- Isolation Response
- Isolation Detection
- Failure Detection Time
We have explained what the options are to respond to an isolation event. However we have not extensively discussed how isolation is detected. This is one of the key mechanisms of HA. Isolate detection is a mechanism which takes place on the host that is isolated. The remaining, non-isolated, hosts don’t know if that host has failed completely or if it is isolated from the network, they only know it is unavailable.
The mechanism is fairly straightforward though and works as earlier explained with heartbeats. When a node receives no heartbeats from any of the other nodes for 13 seconds (default setting) HA will ping the “isolation address”. Remember primary nodes send heartbeats to primaries and secondaries, secondary nodes send heartbeats only to primaries.
The isolation address is the gateway specified for the Service Console network (or management network on ESXi), but there is a possibility to specify one or multiple additional isolation addresses with an advanced setting. This advanced setting is called “das.isolationaddress” and could be used to reduce the chances of having a false positive. We recommend to set at least one additional isolation address.
Figure 4: das.isolationaddress
When isolation has been confirmed, meaning no heartbeats have been received and HA was unable to ping any of the isolation addresses, HA will execute the isolation response.

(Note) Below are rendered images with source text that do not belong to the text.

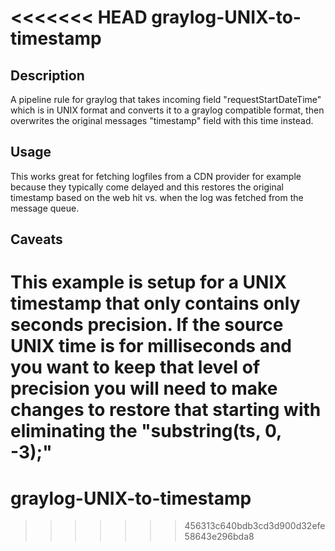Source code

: <<<<<<< HEAD
graylog-UNIX-to-timestamp
=========================

## Description

A pipeline rule for graylog that takes incoming field "requestStartDateTime" which is in UNIX format and converts it
to a graylog compatible format, then overwrites the original messages "timestamp" field with this time instead.

## Usage

This works great for fetching logfiles from a CDN provider for example because they typically come delayed and this
restores the original timestamp based on the web hit vs. when the log was fetched from the message queue.

## Caveats 

This example is setup for a UNIX timestamp that only contains only seconds precision.  If the source UNIX time
is for milliseconds and you want to keep that level of precision you will need to make changes to restore that starting
with eliminating the "substring(ts, 0, -3);"
=======
# graylog-UNIX-to-timestamp
>>>>>>> 456313c640bdb3cd3d900d32efe58643e296bda8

This could be any of the above described options, power down, shut down or leave powered on.
If only one heartbeat is received or just a single isolation address can be pinged the isolation response will not be triggered, which is exactly what you want.
Selecting an Additional Isolation Address
A question asked by many people is which address should be specified for this additional isolation verification. We generally recommend an isolation address closest to the hosts to avoid too many network hops. In many cases the most logical choice is the physical switch to which the host is directly connected, another usual suspect would be a router or any other reliable and pingable device.